In the material below, find every line containing "start" and copy that line.

↓↓↓

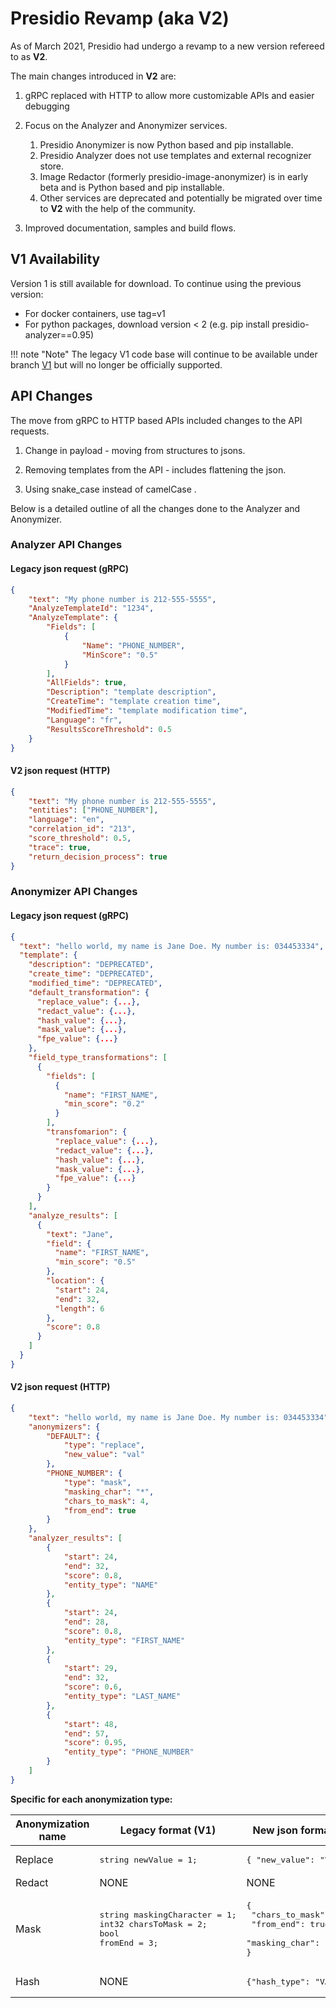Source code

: # Presidio Revamp (aka V2)

As of March 2021, Presidio had undergo a revamp to a new version refereed to as **V2**.

The main changes introduced in **V2** are:

1. gRPC replaced with HTTP to allow more customizable APIs and easier debugging
2. Focus on the Analyzer and Anonymizer services.

    1. Presidio Anonymizer is now Python based and pip installable.
    2. Presidio Analyzer does not use templates and external recognizer store.
    3. Image Redactor (formerly presidio-image-anonymizer) is in early beta and is Python based and pip installable.
    4. Other services are deprecated and potentially be migrated over time to **V2** with the help of the community.

3. Improved documentation, samples and build flows.

## V1 Availability

Version 1 is still available for download. To continue using the previous version:
-	For docker containers, use tag=v1 
-	For python packages, download version < 2 (e.g. pip install presidio-analyzer==0.95)

!!! note "Note"
	The legacy V1 code base will continue to be available under branch [V1](https://github.com/microsoft/presidio/tree/V1) but will no longer be officially supported.


## API Changes

The move from gRPC to HTTP based APIs included changes to the API requests.

1. Change in payload - moving from structures to jsons.

2. Removing templates from the API - includes flattening the json.
3. Using snake_case instead of camelCase .

Below is a detailed outline of all the changes done to the Analyzer and Anonymizer.

### Analyzer API Changes

#### Legacy json request (gRPC)

```json
{
    "text": "My phone number is 212-555-5555",
    "AnalyzeTemplateId": "1234",
    "AnalyzeTemplate": {
        "Fields": [
            {
                "Name": "PHONE_NUMBER",
                "MinScore": "0.5"
            }
        ],
        "AllFields": true,
        "Description": "template description",
        "CreateTime": "template creation time",
        "ModifiedTime": "template modification time",
        "Language": "fr",
        "ResultsScoreThreshold": 0.5
    }
}
```

#### V2 json request (HTTP)

```json
{
    "text": "My phone number is 212-555-5555",
    "entities": ["PHONE_NUMBER"],
    "language": "en",
    "correlation_id": "213",
    "score_threshold": 0.5,
    "trace": true,
    "return_decision_process": true
}
```

### Anonymizer API Changes

#### Legacy json request (gRPC)

```json
{
  "text": "hello world, my name is Jane Doe. My number is: 034453334",
  "template": {
    "description": "DEPRECATED",
    "create_time": "DEPRECATED",
    "modified_time": "DEPRECATED",
    "default_transformation": {
      "replace_value": {...},
      "redact_value": {...},
      "hash_value": {...},
      "mask_value": {...},
      "fpe_value": {...}
    },
    "field_type_transformations": [
      {
        "fields": [
          {
            "name": "FIRST_NAME",
            "min_score": "0.2"
          }
        ],
        "transfomarion": {
          "replace_value": {...},
          "redact_value": {...},
          "hash_value": {...},
          "mask_value": {...},
          "fpe_value": {...}
        }
      }
    ],
    "analyze_results": [
      {
        "text": "Jane",
        "field": {
          "name": "FIRST_NAME",
          "min_score": "0.5"
        },
        "location": {
          "start": 24,
          "end": 32,
          "length": 6
        },
        "score": 0.8
      }
    ]
  }
}
```

#### V2 json request (HTTP)

```json
{
    "text": "hello world, my name is Jane Doe. My number is: 034453334",
    "anonymizers": {
        "DEFAULT": {
            "type": "replace",
            "new_value": "val"
        },
        "PHONE_NUMBER": {
            "type": "mask",
            "masking_char": "*",
            "chars_to_mask": 4,
            "from_end": true
        }
    },
    "analyzer_results": [
        {
            "start": 24,
            "end": 32,
            "score": 0.8,
            "entity_type": "NAME"
        },
        {
            "start": 24,
            "end": 28,
            "score": 0.8,
            "entity_type": "FIRST_NAME"
        },
        {
            "start": 29,
            "end": 32,
            "score": 0.6,
            "entity_type": "LAST_NAME"
        },
        {
            "start": 48,
            "end": 57,
            "score": 0.95,
            "entity_type": "PHONE_NUMBER"
        }
    ]
}
```

**Specific for each anonymization type:**

| Anonymization name | Legacy format (V1)                                                                      | New json format (V2)                                                                       |
| ------------------ | --------------------------------------------------------------------------------------- | ------------------------------------------------------------------------------------------ |
| Replace            | <pre>string newValue = 1;</pre>                                                         | <pre>{ "new_value": "VALUE" }</pre>                                                        |
| Redact             | NONE                                                                                    | NONE                                                                                       |
| Mask               | <pre>string maskingCharacter = 1;<br>int32 charsToMask = 2; <br>bool fromEnd = 3;</pre> | <pre>{<br> "chars_to_mask": 10,<br> "from_end": true,<br> "masking_char": "\*" <br>}</pre> |
| Hash               | NONE                                                                                    | <pre>{"hash_type": "VALUE"}</pre>                                                          |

↑↑↑

• [RESPONSE AREA]
          "start": 24,
            "start": 24,
            "start": 24,
            "start": 29,
            "start": 48,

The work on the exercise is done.